**Assignment**
Give back nothing but the number of lines in these entries that contain the word "tingkat".

===== Extracted records =====

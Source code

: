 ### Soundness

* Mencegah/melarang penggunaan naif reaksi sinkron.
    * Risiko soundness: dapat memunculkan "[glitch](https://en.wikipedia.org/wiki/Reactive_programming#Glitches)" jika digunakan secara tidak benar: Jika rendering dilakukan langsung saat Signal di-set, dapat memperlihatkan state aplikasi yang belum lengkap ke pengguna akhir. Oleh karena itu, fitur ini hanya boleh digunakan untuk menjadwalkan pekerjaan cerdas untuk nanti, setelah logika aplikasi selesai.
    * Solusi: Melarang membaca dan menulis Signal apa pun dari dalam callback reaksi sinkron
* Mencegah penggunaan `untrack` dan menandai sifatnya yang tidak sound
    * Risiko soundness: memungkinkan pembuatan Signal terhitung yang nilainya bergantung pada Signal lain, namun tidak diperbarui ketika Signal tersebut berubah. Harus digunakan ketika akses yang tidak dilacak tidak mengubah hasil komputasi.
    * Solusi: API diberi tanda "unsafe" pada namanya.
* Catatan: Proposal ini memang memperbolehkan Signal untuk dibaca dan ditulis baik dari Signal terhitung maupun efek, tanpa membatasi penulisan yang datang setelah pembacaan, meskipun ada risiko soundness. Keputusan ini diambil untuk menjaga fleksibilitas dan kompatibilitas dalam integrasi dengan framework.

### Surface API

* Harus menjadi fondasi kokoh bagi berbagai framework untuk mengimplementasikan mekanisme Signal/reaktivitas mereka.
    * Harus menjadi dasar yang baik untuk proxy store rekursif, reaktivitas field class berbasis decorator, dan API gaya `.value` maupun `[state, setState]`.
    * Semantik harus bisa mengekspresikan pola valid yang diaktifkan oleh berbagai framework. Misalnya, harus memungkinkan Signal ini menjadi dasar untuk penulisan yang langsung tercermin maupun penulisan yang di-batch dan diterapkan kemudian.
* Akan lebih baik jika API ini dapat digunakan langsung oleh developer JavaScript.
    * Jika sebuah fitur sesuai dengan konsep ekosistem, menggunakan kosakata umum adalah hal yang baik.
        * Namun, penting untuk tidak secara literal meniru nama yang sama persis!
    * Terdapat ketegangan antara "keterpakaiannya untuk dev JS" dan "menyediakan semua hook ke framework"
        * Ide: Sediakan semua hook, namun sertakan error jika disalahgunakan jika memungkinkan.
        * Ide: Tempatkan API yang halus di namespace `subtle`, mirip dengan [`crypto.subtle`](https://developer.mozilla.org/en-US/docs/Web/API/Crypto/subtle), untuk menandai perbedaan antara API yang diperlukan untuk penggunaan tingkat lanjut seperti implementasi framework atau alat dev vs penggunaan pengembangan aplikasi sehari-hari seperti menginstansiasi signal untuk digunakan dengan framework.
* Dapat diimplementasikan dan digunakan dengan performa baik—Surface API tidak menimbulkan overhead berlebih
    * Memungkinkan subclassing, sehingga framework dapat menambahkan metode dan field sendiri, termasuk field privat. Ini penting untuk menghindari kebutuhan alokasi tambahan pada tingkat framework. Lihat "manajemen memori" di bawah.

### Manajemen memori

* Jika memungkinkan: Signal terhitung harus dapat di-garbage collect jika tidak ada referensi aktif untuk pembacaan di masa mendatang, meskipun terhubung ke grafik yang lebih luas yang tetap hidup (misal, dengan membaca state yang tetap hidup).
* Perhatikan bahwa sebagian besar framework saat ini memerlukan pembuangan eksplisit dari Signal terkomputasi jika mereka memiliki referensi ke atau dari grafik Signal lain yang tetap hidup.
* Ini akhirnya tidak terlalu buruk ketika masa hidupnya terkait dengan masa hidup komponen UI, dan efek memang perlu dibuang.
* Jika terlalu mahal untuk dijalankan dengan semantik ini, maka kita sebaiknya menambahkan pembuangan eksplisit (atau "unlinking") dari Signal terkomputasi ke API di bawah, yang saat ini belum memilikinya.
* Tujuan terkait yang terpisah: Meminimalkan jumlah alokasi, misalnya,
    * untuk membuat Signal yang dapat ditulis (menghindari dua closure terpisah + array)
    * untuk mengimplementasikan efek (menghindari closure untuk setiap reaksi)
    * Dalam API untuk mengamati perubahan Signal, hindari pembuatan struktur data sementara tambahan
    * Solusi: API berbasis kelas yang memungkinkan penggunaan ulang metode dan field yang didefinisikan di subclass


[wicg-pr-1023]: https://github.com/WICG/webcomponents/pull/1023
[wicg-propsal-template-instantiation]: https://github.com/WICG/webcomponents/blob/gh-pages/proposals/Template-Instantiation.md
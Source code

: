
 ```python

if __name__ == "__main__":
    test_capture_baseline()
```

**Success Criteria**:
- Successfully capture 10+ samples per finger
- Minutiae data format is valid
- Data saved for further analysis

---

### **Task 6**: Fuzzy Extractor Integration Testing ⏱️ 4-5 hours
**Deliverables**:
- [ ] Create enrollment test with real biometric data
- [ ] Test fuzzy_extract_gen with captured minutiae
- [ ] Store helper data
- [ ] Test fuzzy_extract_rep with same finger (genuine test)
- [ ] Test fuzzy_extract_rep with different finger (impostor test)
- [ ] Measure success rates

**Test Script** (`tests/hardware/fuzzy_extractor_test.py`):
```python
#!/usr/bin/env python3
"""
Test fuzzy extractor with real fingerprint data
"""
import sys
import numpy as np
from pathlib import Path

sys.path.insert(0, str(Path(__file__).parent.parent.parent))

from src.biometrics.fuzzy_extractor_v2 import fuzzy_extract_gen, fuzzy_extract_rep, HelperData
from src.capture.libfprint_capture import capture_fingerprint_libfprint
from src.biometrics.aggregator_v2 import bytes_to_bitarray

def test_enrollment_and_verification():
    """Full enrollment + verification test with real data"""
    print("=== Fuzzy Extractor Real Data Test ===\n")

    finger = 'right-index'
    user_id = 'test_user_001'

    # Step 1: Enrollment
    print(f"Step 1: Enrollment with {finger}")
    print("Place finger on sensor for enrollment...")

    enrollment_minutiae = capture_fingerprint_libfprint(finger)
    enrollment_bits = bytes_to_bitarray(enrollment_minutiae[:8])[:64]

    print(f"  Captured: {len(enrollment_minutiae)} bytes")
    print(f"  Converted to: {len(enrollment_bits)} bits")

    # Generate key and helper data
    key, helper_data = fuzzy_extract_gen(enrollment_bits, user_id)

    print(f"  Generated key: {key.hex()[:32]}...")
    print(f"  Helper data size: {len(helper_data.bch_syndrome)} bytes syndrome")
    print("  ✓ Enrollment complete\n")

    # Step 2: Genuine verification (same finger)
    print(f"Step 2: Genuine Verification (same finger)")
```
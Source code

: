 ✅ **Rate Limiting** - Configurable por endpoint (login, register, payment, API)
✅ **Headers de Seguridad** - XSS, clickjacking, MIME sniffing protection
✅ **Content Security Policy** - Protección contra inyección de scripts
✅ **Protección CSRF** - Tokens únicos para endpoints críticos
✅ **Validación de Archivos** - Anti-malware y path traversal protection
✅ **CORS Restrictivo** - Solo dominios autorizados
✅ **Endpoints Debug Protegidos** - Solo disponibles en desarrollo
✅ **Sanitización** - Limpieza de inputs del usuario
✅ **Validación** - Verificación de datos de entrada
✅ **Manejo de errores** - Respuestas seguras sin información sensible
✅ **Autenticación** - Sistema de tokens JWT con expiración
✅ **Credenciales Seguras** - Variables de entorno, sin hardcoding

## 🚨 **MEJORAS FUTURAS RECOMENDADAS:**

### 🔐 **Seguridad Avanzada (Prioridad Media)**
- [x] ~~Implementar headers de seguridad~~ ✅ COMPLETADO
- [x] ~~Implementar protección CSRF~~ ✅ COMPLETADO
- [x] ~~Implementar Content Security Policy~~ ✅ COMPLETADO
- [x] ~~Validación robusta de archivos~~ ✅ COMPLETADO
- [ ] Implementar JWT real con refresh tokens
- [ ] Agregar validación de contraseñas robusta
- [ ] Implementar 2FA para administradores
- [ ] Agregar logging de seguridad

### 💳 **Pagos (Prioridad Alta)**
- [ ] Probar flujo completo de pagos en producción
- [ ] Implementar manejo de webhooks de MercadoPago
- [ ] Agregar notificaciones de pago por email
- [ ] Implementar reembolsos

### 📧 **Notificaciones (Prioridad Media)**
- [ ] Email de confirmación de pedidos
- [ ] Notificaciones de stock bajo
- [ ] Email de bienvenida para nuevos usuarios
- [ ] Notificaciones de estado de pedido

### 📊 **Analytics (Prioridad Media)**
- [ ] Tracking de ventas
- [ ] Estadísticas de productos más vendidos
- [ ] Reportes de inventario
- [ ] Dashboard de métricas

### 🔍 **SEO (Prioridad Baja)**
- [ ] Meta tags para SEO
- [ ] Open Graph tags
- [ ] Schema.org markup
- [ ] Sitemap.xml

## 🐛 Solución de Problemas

=====

**Output for this exercise**
2